Last season, John and I genuinely hit it off at the race in Texas. But our bond was not the typical way you’d meet someone, find common interests and share laughs. I asked questions and CPL. Hyland talked his experiences in Iraq, the dozens of operations after the roadside bomb, the difficult transition to a new life. He talked for nearly 12 hours without a break. As a writer, it was one of the most intense and exhausting days of my life.

And now John told me a very special story about his son, Hunter. He didn’t intend for the 10-year old to look at The Weekend Starts on Wednesday. But the book was found and his father’s story read. “I went home and my boy had tears in his eyes,” CPL. Hyland explained. “Hunter said, ‘Daddy I never knew what you went through.’” CPL. Hyland confessed that when we met in Texas, he told me things he’d never said before.

Before we got to pit road, a TV crew from NASCAR Media Group was beginning work on what we hope will be a documentary on the book. This time, in front of a camera in a dramatically lit room off Daytona International Speedway’s media center, John was again pouring his heart out about September 11 (the date he was blown up), God, country and sacrifice. While this was happening, Tire Man was taking pictures with delighted ladies and laughing guys in the infield. As I ran from CPL. Hyland’s intense soul-baring interview to Tire Man’s hooting jaunt through the infield – in itself an exercise in examining the modern day female libido, social mores, and sexual puns – the juxtaposition of the serious and absurd was confusing. And then I realized this may be the best, most distinctive thing about our fan book. It uncovers all sides of the NASCAR experience.

“The tire is the boundary,” Tire Man told me. “There have been times when a cold hand comes up the rear quarter panel, and I wonder if I should take these gloves off to show my wedding band.”

This was my seventh Daytona 500. I’d seen amazing finishes, triumphs of popular drivers like Jeff Gordon and Dale Earnhardt Jr., and the historic 50th running of the Great American Race. But this edition, sharing it with the fans in my book, seeing their joyous faces when close to the racecars and drivers, was shaping up to be the best one by far. I ran over to check on Mike Wright, who’s been to more than 250 races and has met Richard Petty nearly 200 times.
Mike was standing about as close as you can get to a racecar without touching it. The car was revving its engine to test their spark plugs.

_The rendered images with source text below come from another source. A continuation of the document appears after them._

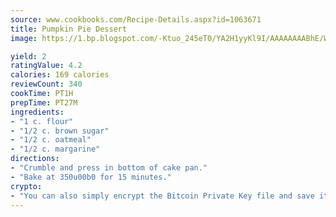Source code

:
 ```yaml
---
source: www.cookbooks.com/Recipe-Details.aspx?id=1063671
title: Pumpkin Pie Dessert
image: https://1.bp.blogspot.com/-Ktuo_245eT0/YA2H1yyKl9I/AAAAAAAABhE/WMoqSq2tWOcgMkPaLYZ-49h8pVDUUwFCQCLcBGAsYHQ/s307/5.png

yield: 2
ratingValue: 4.2
calories: 169 calories
reviewCount: 340
cookTime: PT1H
prepTime: PT27M
ingredients:
- "1 c. flour"
- "1/2 c. brown sugar"
- "1/2 c. oatmeal"
- "1/2 c. margarine"
directions:
- "Crumble and press in bottom of cake pan."
- "Bake at 350u00b0 for 15 minutes."
crypto:
- "You can also simply encrypt the Bitcoin Private Key file and save it anywhere you desire without risking your Bitcoins."
---
```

You feel that in your intestines. When the revving stopped, the six foot four truck driver from Virginia looked at me and deadpanned, “I’m like a pig in shit.”

Before this weekend, our fourth together at a race, Mike would call me “Lucky Dog,” since my job takes me to the races. Now he’s started calling me, “Crack Dealer.” I ran back to tend to CPL. Hyland’s interview, and over the course of the next few hours, Mike would text me a half dozen times. Just two words: “Crack Dealer.” I could picture him out there next to the pit boxes, in the garages, near the flag stand, dragging his good-sport wife Karen all over the track. Yeah, Mike even met up with the King.

It turned out to be one of the longest Daytona 500 races in history. Due to global cooling, at least this month, the track developed a deep pot hole on the turn not too far from Kenny Gregory’s trailer (and where fans have wheelbarrow races at night.) The delay in fixing the asphalt in the unseasonable conditions was a bummer for the TV audience, but near the Fatheads, with Bill Strope mixing up gallons of tangy Bloody Marys, no one at Kenny’s place was heard complaining. Seeing on his rooftop TV the close-up shots of the hole in the asphalt, I was wondering if most New Yorkers might finally “get” NASCAR.

When the action resumed, Jamie McMurray won a thriller featuring 21 different leaders. Crowd favorite Dale Earnhardt Jr. charged through the field in the final laps, but McMurray, with only three previous victories in his seven year NASCAR Sprint Cup Series career and now driving for a brand new team, held on to become the ninth Daytona 500 winner in the past nine years.

Before leaving the track, I stopped by Club 3, a fun bar several fans construct each year amid the RVs and converted school buses. Club 3 has its own logo, ample supplies of Alabama slammers, serious wattage in its sound system, and a gravel-voice DJ who wears a thick bushy black wig and a prosthetic bare buttocks sticking from his pants. The country and rock and roll music is played so loud, I can never find a way to ask about the point of the costume. Last year at Club 3, I’d met “The Imitator,” a Dale Earnhardt lookalike, and wanted to see if he’d be there again.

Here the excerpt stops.